ホッと一息

 羽柴が魔王を辞めたことで吹雪も止んでいる。というか、魔王って辞められるものなんだろうか?

 ……まあ、そこは置いておくとしても吹雪が止んだのはありがたい。

 あの吹雪のせいで登山がだいぶ厳しかったからな。

 戻ってきたばかりで休憩を挟んでから逆側に向かおうと思っていたのだが……。


「はわああああっ! 美味しい、美味しいよ~!」

「……おい、羽柴! がっつき過ぎだろう!」

「だって、こんな美味しい料理、こっちに来てから食べたことがなかったんですもの~!」


 羽柴が弁当にがっついている。

 その食べっぷりはすさまじく、俺以外のみんなが若干引いてしまっているほどだ。


「んぐっ! ぐ、ぐるじぃっ!」

「バカか! これ、水だ!」

「……んぐ……んぐ……ぷはあっ! あ、ありがとうございます、先輩」

「ったく。これに懲りたらゆっくり食べて――」

「んがっ! はぐ、んん、美味しいです~!」

「だからゆっくり食べろよ!」


 ……はぁ。なんだろう、羽柴ってこんなキャラだったっけか?

 というか、どれだけ食べるんだよ! これじゃあ、せっかくの弁当が全部なくなっちまうぞ!


「はぁぁ~! 本当に美味しいです~!」

「……はぁ。みんな、ごめんな?」


 みんなの弁当だからやっぱり謝っておいた方がいいよな?


「俺たちは気にしてねぇよ」

「そうだよ、ジン君。それに、吹雪いていなければ野営で料理もできるしね」

「えっ! ルルちゃん、料理ができるんですか!」


 えっ? 反応するのはそこか、羽柴?


「私は魔導師で料理人なんです」

「うわー! すごいです、今度料理を食べさせてくださいね!」

「おまっ! ……はぁ。

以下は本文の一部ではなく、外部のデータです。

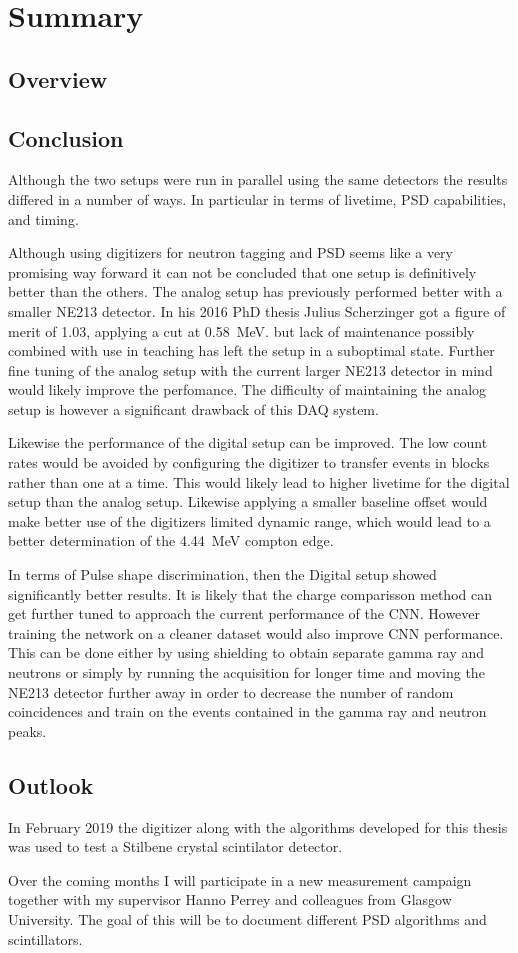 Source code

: \documentclass[main.tex]{subfiles}
\begin{document}
\chapter{Summary}

\section{Overview}
\section{Conclusion}
Although the two setups were run in parallel using the same detectors the results differed in a number of ways. In particular in terms of livetime, PSD capabilities, and timing.

Although using digitizers for neutron tagging and PSD seems like a very promising way forward it can not be concluded that one setup is definitively better than the others. The analog setup has previously performed better with a smaller NE213 detector. In his 2016 PhD thesis Julius Scherzinger got a figure of merit of 1.03, applying a cut at \SI{0.58}{\MeV}\cite{ScherzingerPhd}. but lack of maintenance possibly combined with use in teaching has left the setup in a suboptimal state. Further fine tuning of the analog setup with the current larger NE213 detector in mind would likely improve the perfomance. The difficulty of maintaining the analog setup is however a significant drawback of this DAQ system.

Likewise the performance of the digital setup can be improved. The low count rates would be avoided by configuring the digitizer to transfer events in blocks rather than one at a time. This would likely lead to higher livetime for the digital setup than the analog setup.
Likewise applying a smaller baseline offset would make better use of the digitizers limited dynamic range, which would lead to a better determination of the \SI{4.44}{\MeV} compton edge.

In terms of Pulse shape discrimination, then the Digital setup showed significantly better results. It is likely that the charge comparisson method can get further tuned to approach the current performance of the CNN. However training the network on a cleaner dataset would also improve CNN performance. This can be done either by using shielding to obtain separate gamma ray and neutrons or simply by running the acquisition for longer time and moving the NE213 detector further away in order to decrease the number of random coincidences and train on the events contained in the gamma ray and neutron peaks. 

\section{Outlook}
In February 2019 the digitizer along with the algorithms developed for this thesis was used to test a Stilbene crystal scintilator detector.


Over the coming months I will participate in a new measurement campaign together with my supervisor Hanno Perrey and colleagues from Glasgow University. The goal of this will be to document different PSD algorithms and scintillators.
\end{document}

頭の中は食べ物のことしかないのかよ」

「今はそうですね! だって、ダンジョンにいた頃は食事なんてほとんどしてなかったんですもの~!」

「……そうなのか?」


 まさか、食事をほとんどしていなかったとは思わなかったぞ。

 そこで話を聞いてみると、ダンジョンの管理をしていた時は空腹を感じることはなかったらしい。

 たまに食事をしたいと思った時はたまたまダンジョンに迷い込んできた魔獣を仕留めて食べていたのだとか。

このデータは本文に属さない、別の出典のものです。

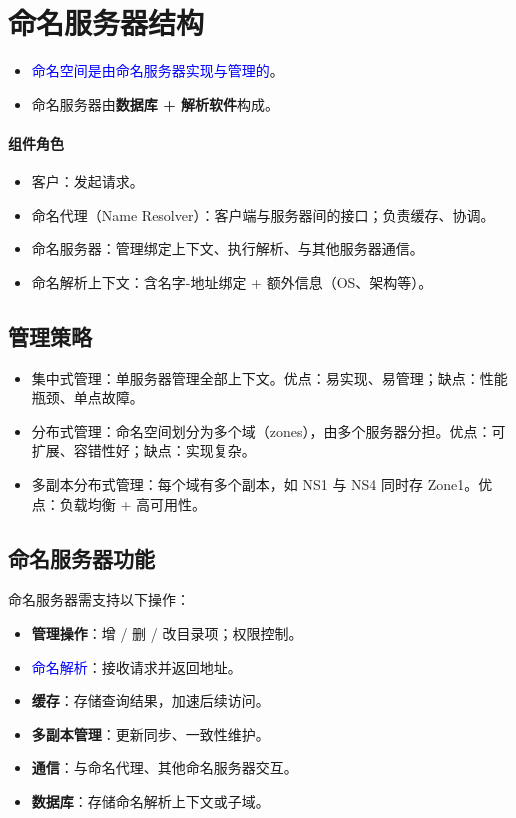 \documentclass[UTF8,a4paper,11pt]{ctexart}
\newcommand{\blue}[1]{\textcolor{blue}{#1}}
\begin{document}
\section{命名服务器结构}

\begin{itemize}
  \item \blue{命名空间是由命名服务器实现与管理的}。
  \item 命名服务器由\textbf{数据库 + 解析软件}构成。
\end{itemize}

\paragraph{组件角色}
\begin{itemize}
  \item 客户：发起请求。
  \item 命名代理（Name Resolver）：客户端与服务器间的接口；负责缓存、协调。
  \item 命名服务器：管理绑定上下文、执行解析、与其他服务器通信。
  \item 命名解析上下文：含名字-地址绑定 + 额外信息（OS、架构等）。
\end{itemize}

\subsection{管理策略}

\begin{itemize}
  \item 集中式管理：单服务器管理全部上下文。优点：易实现、易管理；缺点：性能瓶颈、单点故障。
  \item 分布式管理：命名空间划分为多个域（zones），由多个服务器分担。优点：可扩展、容错性好；缺点：实现复杂。
  \item 多副本分布式管理：每个域有多个副本，如 NS1 与 NS4 同时存 Zone1。优点：负载均衡 + 高可用性。
\end{itemize}

\subsection{命名服务器功能}

命名服务器需支持以下操作：
\begin{itemize}
  \item \textbf{管理操作}：增 / 删 / 改目录项；权限控制。
  \item \blue{命名解析}：接收请求并返回地址。
  \item \textbf{缓存}：存储查询结果，加速后续访问。
  \item \textbf{多副本管理}：更新同步、一致性维护。
  \item \textbf{通信}：与命名代理、其他命名服务器交互。
  \item \textbf{数据库}：存储命名解析上下文或子域。
\end{itemize}
\end{document}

「その時もただ焼いただけのお肉だったので、味気なかったんです~! たまに生焼けになってたりもしたし~」

「いや、そこはお前が悪いだろう」

「だって、我慢できなかったんですよ~。魔王だからか、お腹を壊すこともあまりなかったし」


 あまりって、壊したことはあるんじゃないか。


「大変だったんですね」

「はい~! だからルルちゃん、美味しい料理、よろしくお願いします!」

「任せてください! うふふ、料理が楽しくなりそうですね、フローラさん」

「そうですね」

「なんと! フローラちゃんまで料理を! ……ということは、リューネさんも?」

「あっ、私は無理ー。料理なんてできませーん!」


 女性陣が全員できると思ったのか、リューネさんに話を振ると即答でできないと返って来た。


「……同士ですね!」

「あら、アヤネちゃんもなの?」

「はい!」


 いやいや、そこは元気よく返事をするところだろうか? しかもガッチリを握手までしているし。

 それにしても、羽柴はあっという間に溶け込んでしまったなぁ。……あぁ、弁当にがっついていたからか。

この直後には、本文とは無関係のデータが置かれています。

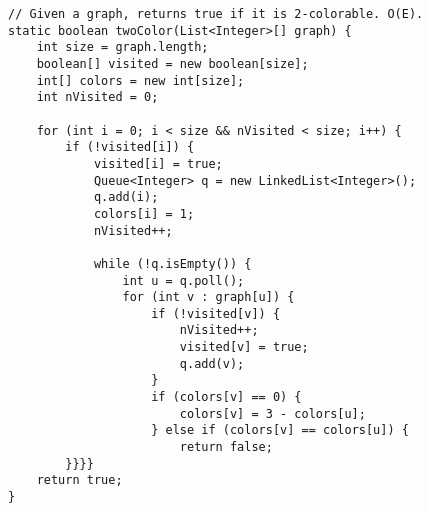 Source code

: \begin{verbatim}
// Given a graph, returns true if it is 2-colorable. O(E).
static boolean twoColor(List<Integer>[] graph) {
	int size = graph.length;
	boolean[] visited = new boolean[size];
	int[] colors = new int[size];
	int nVisited = 0;

	for (int i = 0; i < size && nVisited < size; i++) {
		if (!visited[i]) {
			visited[i] = true;
			Queue<Integer> q = new LinkedList<Integer>();
			q.add(i);
			colors[i] = 1;
			nVisited++;

			while (!q.isEmpty()) { 
				int u = q.poll();
				for (int v : graph[u]) { 
					if (!visited[v]) {
						nVisited++;
						visited[v] = true;
						q.add(v);
					}
					if (colors[v] == 0) {
						colors[v] = 3 - colors[u];
					} else if (colors[v] == colors[u]) {
						return false;
		}}}}
	return true;
}
\end{verbatim} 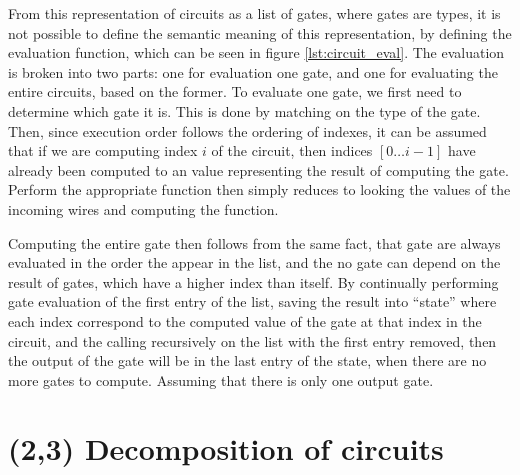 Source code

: From this representation of circuits as a list of gates, where gates are types,
it is not possible to define the semantic meaning of this representation, by
defining the evaluation function, which can be seen in figure \ref{lst:circuit_eval}.
The evaluation is broken into two parts: one for evaluation one gate, and one
for evaluating the entire circuits, based on the former.
To evaluate one gate, we first need to determine which gate it is. This is done
by matching on the type of the gate.
Then, since execution order follows the ordering of indexes, it can be assumed
that if we are computing index $i$ of the circuit, then indices $[0 \dots i-1]$
have already been computed to an value representing the result of computing the
gate. Perform the appropriate function then simply reduces to looking the values
of the incoming wires and computing the function.

Computing the entire gate then follows from the same fact, that gate are always
evaluated in the order the appear in the list, and the no gate can depend on
the result of gates, which have a higher index than itself. By continually
performing gate evaluation of the first entry of the list, saving the result
into ``state'' where each index correspond to the computed value of the gate at
that index in the circuit, and the calling recursively on the list with the
first entry removed, then the output of the gate will be in the last entry of
the state, when there are no more gates to compute. Assuming that there is only
one output gate.


\section{(2,3) Decomposition of circuits}
\label{sec:decomposition}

「ところで先輩。先輩たちは山を越えた先に向かうんですよね?」

「あぁ。エルフがいるっていうからな! 楽しみだな~」

「ふーん。……エルフ、いたっけなぁ?」

「……えっ?」


 ……おいおい、ちょっと待て? まさか、いないとか言わないよな!


「い、いるんだよな、エルフ! だって、エルフの国があるって言ってたんだぞ? 国だぞ、国!」

「うーん、たまーに麓に下りたりしてましたけど、エルフなんて見たことないですよ? リューネさんは違うんですか?」

「私はハーフエルフよ」

「そうなんですか? でも、リューネさんみたいな人たちなんですよね?」

「見た目はそこまで変わらないけど、エルフの方がより色白で美麗かなー。あと、独特の雰囲気を持っているわね」


 くっ! リューネさんの説明を聞いただけでもやっぱり一度はお目にかかりたいぞ、エルフ!


「そうだとしたら、やっぱり見たことないですねぇ」

「……そ、そんな~! 俺たちの苦労はいったい何だったんだよ~!」

「まあまあ、先輩! 私と会えたんだからいいじゃないですか!」

「……エルフの方がよかったわ!」

「なんでですか! 酷いですよ、せんぱ~い!」


 そんなこんなで、休憩時間はだいぶ騒がしくなってしまったのだった。